REQUIRED ACTION: Set down every record below exactly as it stands, leaving out the pictures.

MATERIAL FOR THIS TASK:
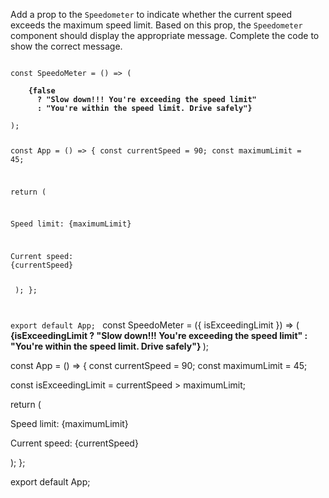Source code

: Add a prop to the `Speedometer` to indicate whether the current speed exceeds the maximum speed limit. Based on this prop, the `Speedometer` component should display the appropriate message. Complete the code to show the correct message.

<codeblock language="reactjs" type="exercise" testMode="fixedInput">
<code>
const SpeedoMeter = () => (
  <strong>
    {false
      ? "Slow down!!! You're exceeding the speed limit"
      : "You're within the speed limit. Drive safely"}
  </strong>
);

const App = () => {
  const currentSpeed = 90;
  const maximumLimit = 45;

  return (
    <div>
      <p>Speed limit: {maximumLimit}</p>
      <p>Current speed: {currentSpeed}</p>
      <SpeedoMeter />
    </div>
  );
};

export default App;
</code>
<solution>
const SpeedoMeter = ({ isExceedingLimit }) => (
  <strong>
    {isExceedingLimit
      ? "Slow down!!! You're exceeding the speed limit"
      : "You're within the speed limit. Drive safely"}
  </strong>
);

const App = () => {
  const currentSpeed = 90;
  const maximumLimit = 45;

  const isExceedingLimit = currentSpeed > maximumLimit;

  return (
    <div>
      <p>Speed limit: {maximumLimit}</p>
      <p>Current speed: {currentSpeed}</p>
      <SpeedoMeter isExceedingLimit={isExceedingLimit} />
    </div>
  );
};

export default App;
</solution>
</codeblock>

SOLUTION TO THIS TASK:
Source code

: Add a prop to the `Speedometer` to indicate whether the current speed exceeds the maximum speed limit. Based on this prop, the `Speedometer` component should display the appropriate message. Complete the code to show the correct message.

<codeblock language="reactjs" type="exercise" testMode="fixedInput">
<code>
const SpeedoMeter = () => (
  <strong>
    {false
      ? "Slow down!!! You're exceeding the speed limit"
      : "You're within the speed limit. Drive safely"}
  </strong>
);

const App = () => {
  const currentSpeed = 90;
  const maximumLimit = 45;

  return (
    <div>
      <p>Speed limit: {maximumLimit}</p>
      <p>Current speed: {currentSpeed}</p>
      <SpeedoMeter />
    </div>
  );
};

export default App;
</code>
<solution>
const SpeedoMeter = ({ isExceedingLimit }) => (
  <strong>
    {isExceedingLimit
      ? "Slow down!!! You're exceeding the speed limit"
      : "You're within the speed limit. Drive safely"}
  </strong>
);

const App = () => {
  const currentSpeed = 90;
  const maximumLimit = 45;

  const isExceedingLimit = currentSpeed > maximumLimit;

  return (
    <div>
      <p>Speed limit: {maximumLimit}</p>
      <p>Current speed: {currentSpeed}</p>
      <SpeedoMeter isExceedingLimit={isExceedingLimit} />
    </div>
  );
};

export default App;
</solution>
</codeblock>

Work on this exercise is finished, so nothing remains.